Alessandro Longhi (Venezia 1733-1813)

Benché fosse figlio di Pietro, apprese la pittura nella bottega del ritrattista Giu­seppe Nogari e ben presto raggiunse anche lui fama di valente pittore di ritratti. Eseguì anche opere di arte sacra, ma con scarso profitto. Invece nei ritratti riuscì a cogliere aspetti veri, acuti esami psicologici, testimonianze di vita reale. Nel 1759 fu ammesso all'Accademia ed eseguì in Palazzo Ducale un gruppo di alti dignitari veneziani. Nello stesso tempo badava a dipingere ritratti di gente del popolo, profondamente interessato più ai caratteri singoli che non allo sfarzo ufficiale. Tra gli uomini in vista del suo tempo ritrasse Goldoni, il padre Lodoli, il collega Fontebasso, i l Cimarosa nonché due gruppi di persone della Casa Pisani. Questa attività ritrattistica, in cui l'occhio individua le fisionomie, lo differenzia dal più celebre fratello, inteso a «raccontare» scene di vita giornaliera nei salotti, nei ritrovi pubblici o- nelle calli.

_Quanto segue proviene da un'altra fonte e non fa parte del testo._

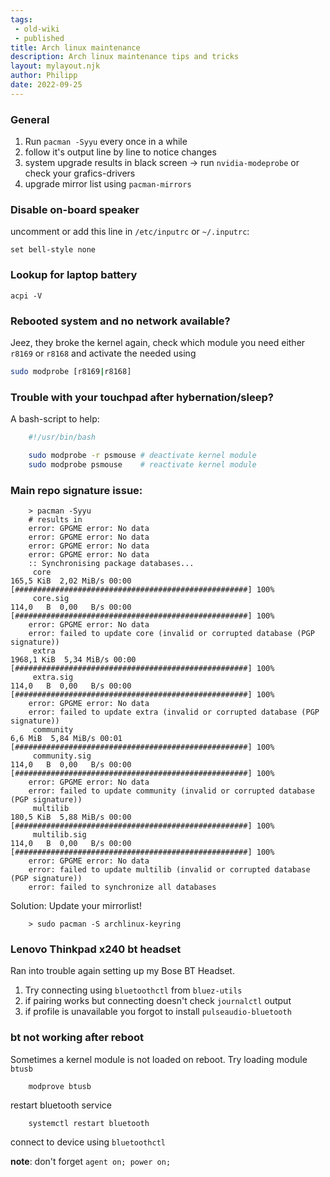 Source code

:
 ```yaml
---
tags:
 - old-wiki
 - published
title: Arch linux maintenance
description: Arch linux maintenance tips and tricks
layout: mylayout.njk
author: Philipp
date: 2022-09-25
---
```


### General
1. Run `pacman -Syyu` every once in a while
2. follow it's output line by line to notice changes
3. system upgrade results in black screen -> run `nvidia-modeprobe` or check your grafics-drivers
4. upgrade mirror list using `pacman-mirrors`

### Disable on-board speaker
uncomment or add this line in `/etc/inputrc` or `~/.inputrc`: 
```shell
set bell-style none
```

### Lookup for laptop battery
```shell
acpi -V
```

### Rebooted system and no network available?

Jeez, they broke the kernel again, check which module you need
either `r8169` or `r8168` and activate the needed using

```bash
sudo modprobe [r8169|r8168]
```

### Trouble with your touchpad after hybernation/sleep?
A bash-script to help:
```bash
 	#!/usr/bin/bash

	sudo modprobe -r psmouse # deactivate kernel module
	sudo modprobe psmouse    # reactivate kernel module
```

### Main repo signature issue:
```shell
	> pacman -Syyu
	# results in
	error: GPGME error: No data
	error: GPGME error: No data
	error: GPGME error: No data
	error: GPGME error: No data
	:: Synchronising package databases...
	 core                                                          165,5 KiB  2,02 MiB/s 00:00 [####################################################] 100%
	 core.sig                                                      114,0   B  0,00   B/s 00:00 [####################################################] 100%
	error: GPGME error: No data
	error: failed to update core (invalid or corrupted database (PGP signature))
	 extra                                                        1968,1 KiB  5,34 MiB/s 00:00 [####################################################] 100%
	 extra.sig                                                     114,0   B  0,00   B/s 00:00 [####################################################] 100%
	error: GPGME error: No data
	error: failed to update extra (invalid or corrupted database (PGP signature))
	 community                                                       6,6 MiB  5,84 MiB/s 00:01 [####################################################] 100%
	 community.sig                                                 114,0   B  0,00   B/s 00:00 [####################################################] 100%
	error: GPGME error: No data
	error: failed to update community (invalid or corrupted database (PGP signature))
	 multilib                                                      180,5 KiB  5,88 MiB/s 00:00 [####################################################] 100%
	 multilib.sig                                                  114,0   B  0,00   B/s 00:00 [####################################################] 100%
	error: GPGME error: No data
	error: failed to update multilib (invalid or corrupted database (PGP signature))
	error: failed to synchronize all databases
```
Solution:
Update your mirrorlist!

```shell
	> sudo pacman -S archlinux-keyring
```

### Lenovo Thinkpad x240 bt headset
Ran into trouble again setting up my Bose BT Headset.

1. Try connecting using `bluetoothctl` from `bluez-utils`
2. if pairing works but connecting doesn't check `journalctl` output
3. if profile is unavailable you forgot to install `pulseaudio-bluetooth`

### bt not working after reboot
Sometimes a kernel module is not loaded on reboot. Try loading module `btusb`

```shell
	modprove btusb
```
restart bluetooth service
```shell
	systemctl restart bluetooth
```
connect to device using `bluetoothctl`

**note**: don't forget  `agent on; power on;`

Verso la fine del secolo, attento alle mutazioni storiche e sociali, la sua pittura tralascia man mano certe pompose evidenze, il suo occhio, fedele al soggetto, non manca di rivelare un'ironica condiscendenza, risolvendo ormai il ritratto in immagine in cui prevale la notazione coloristica e una descrizione profonda ma sobria, che mette in risalto una sensibilità nuova e moderna sollecitata dalla viva curiosità per l'essere umano.